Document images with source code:
○ ○ ○ ○ ○ ○ ○

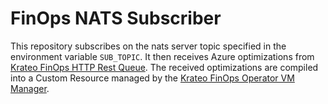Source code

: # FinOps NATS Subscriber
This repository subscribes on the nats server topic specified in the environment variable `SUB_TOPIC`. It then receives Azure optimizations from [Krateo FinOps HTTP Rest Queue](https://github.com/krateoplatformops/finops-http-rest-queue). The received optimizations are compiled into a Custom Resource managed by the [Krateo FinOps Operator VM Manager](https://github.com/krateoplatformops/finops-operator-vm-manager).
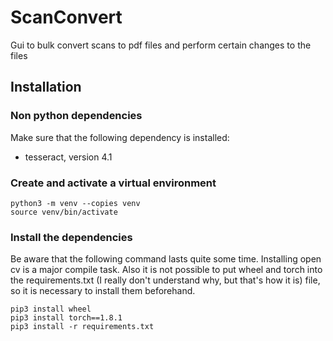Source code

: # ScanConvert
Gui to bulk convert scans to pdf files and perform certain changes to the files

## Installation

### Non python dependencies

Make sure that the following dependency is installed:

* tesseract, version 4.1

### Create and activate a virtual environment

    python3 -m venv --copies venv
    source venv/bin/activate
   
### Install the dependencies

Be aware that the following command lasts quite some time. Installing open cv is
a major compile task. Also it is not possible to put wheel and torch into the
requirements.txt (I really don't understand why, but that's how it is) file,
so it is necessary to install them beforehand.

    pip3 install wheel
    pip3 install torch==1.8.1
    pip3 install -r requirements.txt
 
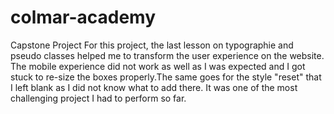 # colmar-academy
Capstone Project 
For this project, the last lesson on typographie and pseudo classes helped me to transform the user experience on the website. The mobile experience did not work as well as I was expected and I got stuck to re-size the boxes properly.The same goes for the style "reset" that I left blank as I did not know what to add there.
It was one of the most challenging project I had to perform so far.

○ ○ ○ ○ ○ ○ ○

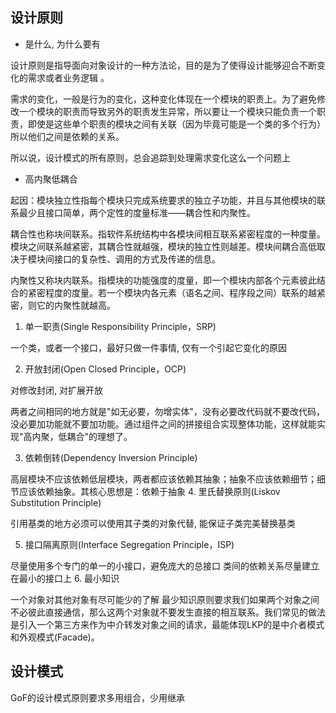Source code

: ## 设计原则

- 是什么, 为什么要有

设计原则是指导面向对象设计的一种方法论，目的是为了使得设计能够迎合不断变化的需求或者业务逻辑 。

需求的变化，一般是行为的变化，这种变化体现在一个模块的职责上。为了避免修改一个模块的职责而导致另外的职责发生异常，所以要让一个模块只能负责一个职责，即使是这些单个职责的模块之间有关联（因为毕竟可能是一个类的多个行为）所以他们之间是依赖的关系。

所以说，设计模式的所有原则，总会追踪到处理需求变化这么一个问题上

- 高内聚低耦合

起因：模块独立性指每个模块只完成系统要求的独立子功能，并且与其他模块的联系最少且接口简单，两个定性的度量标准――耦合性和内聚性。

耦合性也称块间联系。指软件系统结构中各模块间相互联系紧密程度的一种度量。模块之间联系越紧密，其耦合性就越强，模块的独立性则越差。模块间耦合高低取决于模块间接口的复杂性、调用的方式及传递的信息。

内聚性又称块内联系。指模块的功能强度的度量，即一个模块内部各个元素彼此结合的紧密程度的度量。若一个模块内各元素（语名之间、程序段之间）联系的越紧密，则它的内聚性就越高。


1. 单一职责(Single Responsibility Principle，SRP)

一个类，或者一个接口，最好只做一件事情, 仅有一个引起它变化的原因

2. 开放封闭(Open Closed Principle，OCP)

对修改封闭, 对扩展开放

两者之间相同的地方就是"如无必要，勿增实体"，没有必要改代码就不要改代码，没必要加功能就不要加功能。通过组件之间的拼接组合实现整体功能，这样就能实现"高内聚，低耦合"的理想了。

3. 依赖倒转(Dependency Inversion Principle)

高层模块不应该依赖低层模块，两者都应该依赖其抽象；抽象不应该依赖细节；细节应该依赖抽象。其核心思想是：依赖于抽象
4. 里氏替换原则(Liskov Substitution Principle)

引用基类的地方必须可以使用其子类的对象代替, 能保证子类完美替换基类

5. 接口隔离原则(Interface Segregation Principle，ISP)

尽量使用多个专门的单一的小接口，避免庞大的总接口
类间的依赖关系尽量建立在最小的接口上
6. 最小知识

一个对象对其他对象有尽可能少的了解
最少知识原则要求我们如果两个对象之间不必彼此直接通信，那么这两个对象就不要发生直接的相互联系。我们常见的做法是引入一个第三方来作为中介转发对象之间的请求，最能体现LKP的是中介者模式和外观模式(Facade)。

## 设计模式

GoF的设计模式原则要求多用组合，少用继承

○ ○ ○ ○ ○ ○ ○

--- Try it ---
Exercise for the records above: copy only the lines from the one with "so it is necessary" to the one with "It was one of", both ends kept, and drop the pictures.

--- Written reply ---
so it is necessary to install them beforehand.

    pip3 install wheel
    pip3 install torch==1.8.1
    pip3 install -r requirements.txt
 
 # colmar-academy
Capstone Project 
For this project, the last lesson on typographie and pseudo classes helped me to transform the user experience on the website. The mobile experience did not work as well as I was expected and I got stuck to re-size the boxes properly.The same goes for the style "reset" that I left blank as I did not know what to add there.
It was one of the most challenging project I had to perform so far.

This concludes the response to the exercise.